In [1]:
%matplotlib inline
import matplotlib.pyplot as plt
plt.rcParams['lines.linewidth'] = 2
plt.rcParams['lines.color'] = 'r'
plt.rcParams['font.size'] = 15
plt.rcParams['axes.labelsize'] = 20
plt.rcParams['axes.titlesize'] = 10
plt.rcParams['xtick.labelsize'] = 12
plt.rcParams['ytick.labelsize'] = 12
plt.rcParams['legend.fontsize'] = 10
plt.rcParams["axes.edgecolor"] = "black"
plt.rcParams['axes.titlesize'] = 24
plt.rcParams['figure.figsize'] = 8, 8
from IPython.display import Image


Chapter 6: Inferring a Binomial Probability via Exact Mathematical Analysis¶

Likelihood Function: Bernoulli Distribution¶

The Bernoulli distribution can be used to describe the probability of an outcome of a coin flip.

$$p(\{y_i\}|\theta) = \theta^z(1-\theta)^{N-z}$$

Prior Probabilities: Beta Distribution¶

The beta distribution has two shape parameters a and b.

$$p(\theta|a,b) = beta(\theta|a,b) = \frac{\theta^{a-1}(1-\theta)^{b-1}}{B(a,b)}$$

where B(a,b) is a normalization constand defined as:

$$B(a,b) = \int_0^1 \theta^{a-1}(1-\theta)^{b-1} d\theta$$

The parameters a and b have no physical meaning.

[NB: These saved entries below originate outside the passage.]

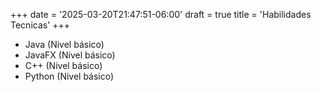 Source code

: +++
date = '2025-03-20T21:47:51-06:00'
draft = true
title = 'Habilidades Tecnicas'
+++
 

+ Java (Nivel básico) 
+ JavaFX (Nivel básico)
+ C++ (Nivel básico)
+ Python (Nivel básico)

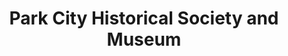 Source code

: ---
layout: repo
title: "Park City Historical Society and Museum"
id: 25919
permalink: repos/25919/
--- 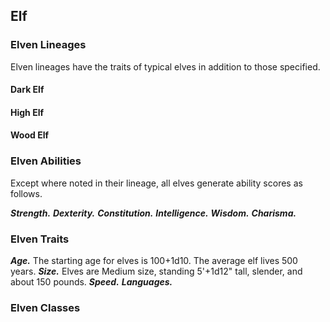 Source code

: ## Elf

<!--add copy here-->

### Elven Lineages

Elven lineages have the traits of typical elves in addition to those specified.

#### Dark Elf

<!--add copy here-->

#### High Elf

<!--add copy here-->

#### Wood Elf

<!--add copy here-->

### Elven Abilities

Except where noted in their lineage, all elves generate ability scores as follows.

***Strength.*** <!--add copy here-->
***Dexterity.*** <!--add copy here-->
***Constitution.*** <!--add copy here-->
***Intelligence.*** <!--add copy here-->
***Wisdom.*** <!--add copy here-->
***Charisma.*** <!--add copy here-->

### Elven Traits

***Age.*** The starting age for elves is 100+1d10. The average elf lives 500 years.
***Size.*** Elves are Medium size, standing 5'+1d12" tall, slender, and about 150 pounds. 
***Speed.*** <!--add copy here-->
***Languages.*** <!--add copy here-->

### Elven Classes

<!--add copy here-->
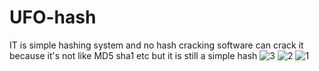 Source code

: # UFO-hash
IT is simple hashing system and no hash cracking software can crack it because it's not like MD5 sha1 etc but it is still a simple hash 
![3](https://github.com/NikhilMAAN/UFO-hash/assets/150668236/25b9162c-845a-40e4-b09f-8104f3740b45)
![2](https://github.com/NikhilMAAN/UFO-hash/assets/150668236/a3936a53-2d08-4fbc-bc8f-051bb54acf09)
![1](https://github.com/NikhilMAAN/UFO-hash/assets/150668236/e508c528-1aee-41e1-9da8-41fca3aff9e1)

Instead, they can be rewritten in terms of the mean $\mu$ and the standard deviation $\sigma$.

$$a = \mu\big(\frac{\mu(1-\mu)}{\sigma^2} - 1\big)$$ $$b = (1-\mu)\big(\frac{\mu(1-\mu)}{\sigma^2} - 1\big)$$

The parameters can also be written in terms of the mode $\omega$ and the concentration $\kappa$.

$$a = \omega(\kappa - 2) + 1$$ $$b = (1-\omega)(\kappa - 2) + 1$$

Posterior Distribution¶

Substitute the bernoulli likelihood and the prior beta distribution into Bayes' rule.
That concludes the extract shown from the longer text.